Check each line of the records below for the string "that", then state how many lines contain it, with no other output.

» **EXTRACTED RECORDS**:
──────────────────────────────
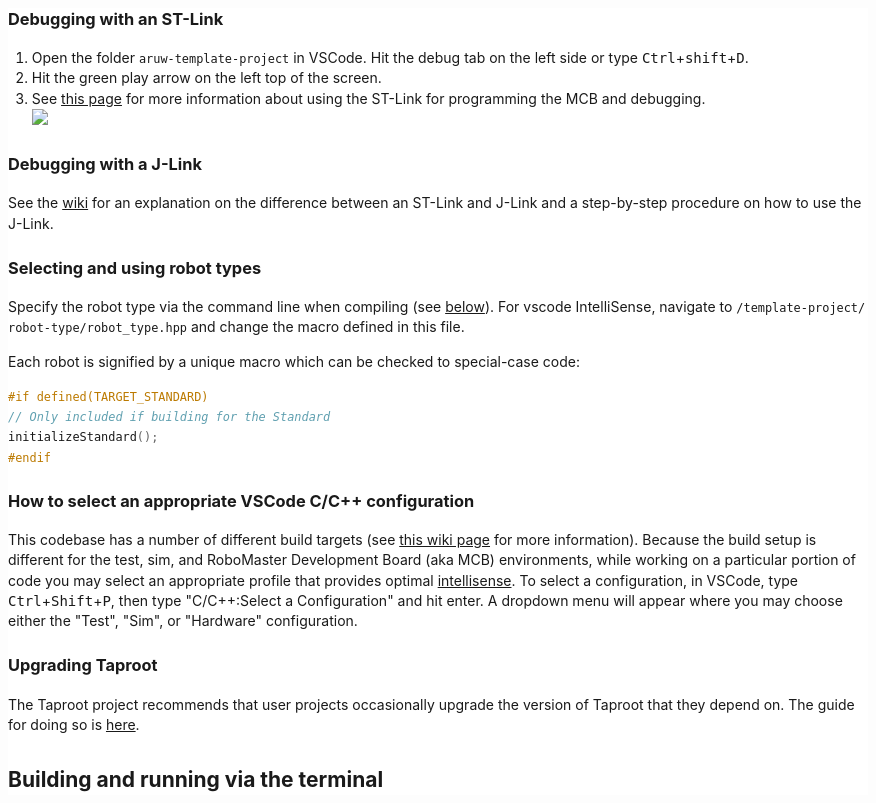 ### Debugging with an ST-Link

1. Open the folder `aruw-template-project` in VSCode. Hit the debug tab on the left side or type
   <kbd>Ctrl</kbd>+<kbd>shift</kbd>+<kbd>D</kbd>.
2. Hit the green play arrow on the left top of the screen.
3. See [this
   page](https://gitlab.com/aruw/controls/taproot/-/wikis/Software-Tools/Debugging-With-STLink) for
   more information about using the ST-Link for programming the MCB and debugging. <br>
   <img
   src=https://gitlab.com/aruw/controls/aruw-mcb/uploads/1f62ea310a20ee76092fe18de83d14a7/image.png
   height="400px" />

### Debugging with a J-Link

See the [wiki](https://gitlab.com/aruw/controls/taproot/-/wikis/Software-Tools/Debugging-With-JLink)
for an explanation on the difference between an ST-Link and J-Link and a step-by-step procedure on
how to use the J-Link.

### Selecting and using robot types

Specify the robot type via the command line when compiling (see
[below](#building-and-running-via-the-terminal)). For vscode IntelliSense, navigate to
`/template-project/robot-type/robot_type.hpp` and change the macro defined in this file.

Each robot is signified by a unique macro which can be checked to special-case code:

```c++
#if defined(TARGET_STANDARD)
// Only included if building for the Standard
initializeStandard();
#endif
```

### How to select an appropriate VSCode C/C++ configuration

This codebase has a number of different build targets (see [this wiki
page](https://gitlab.com/aruw/controls/taproot/-/wikis/Build-Targets-Overview) for more
information). Because the build setup is different for the test, sim, and RoboMaster Development
Board (aka MCB) environments, while working on a particular portion of code you may select an
appropriate profile that provides optimal
[intellisense](https://code.visualstudio.com/docs/editor/intellisense). To select a configuration,
in VSCode, type <kbd>Ctrl</kbd>+<kbd>Shift</kbd>+<kbd>P</kbd>, then type "C/C++:Select a
Configuration" and hit enter. A dropdown menu will appear where you may choose either the "Test",
"Sim", or "Hardware" configuration.

### Upgrading Taproot

The Taproot project recommends that user projects occasionally upgrade the version of
Taproot that they depend on. The guide for doing so is
[here](https://gitlab.com/aruw/controls/taproot/-/wikis/Upgrading-a-Taproot-project). 

## Building and running via the terminal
──────────────────────────────
» **ANSWER SPACE**: 3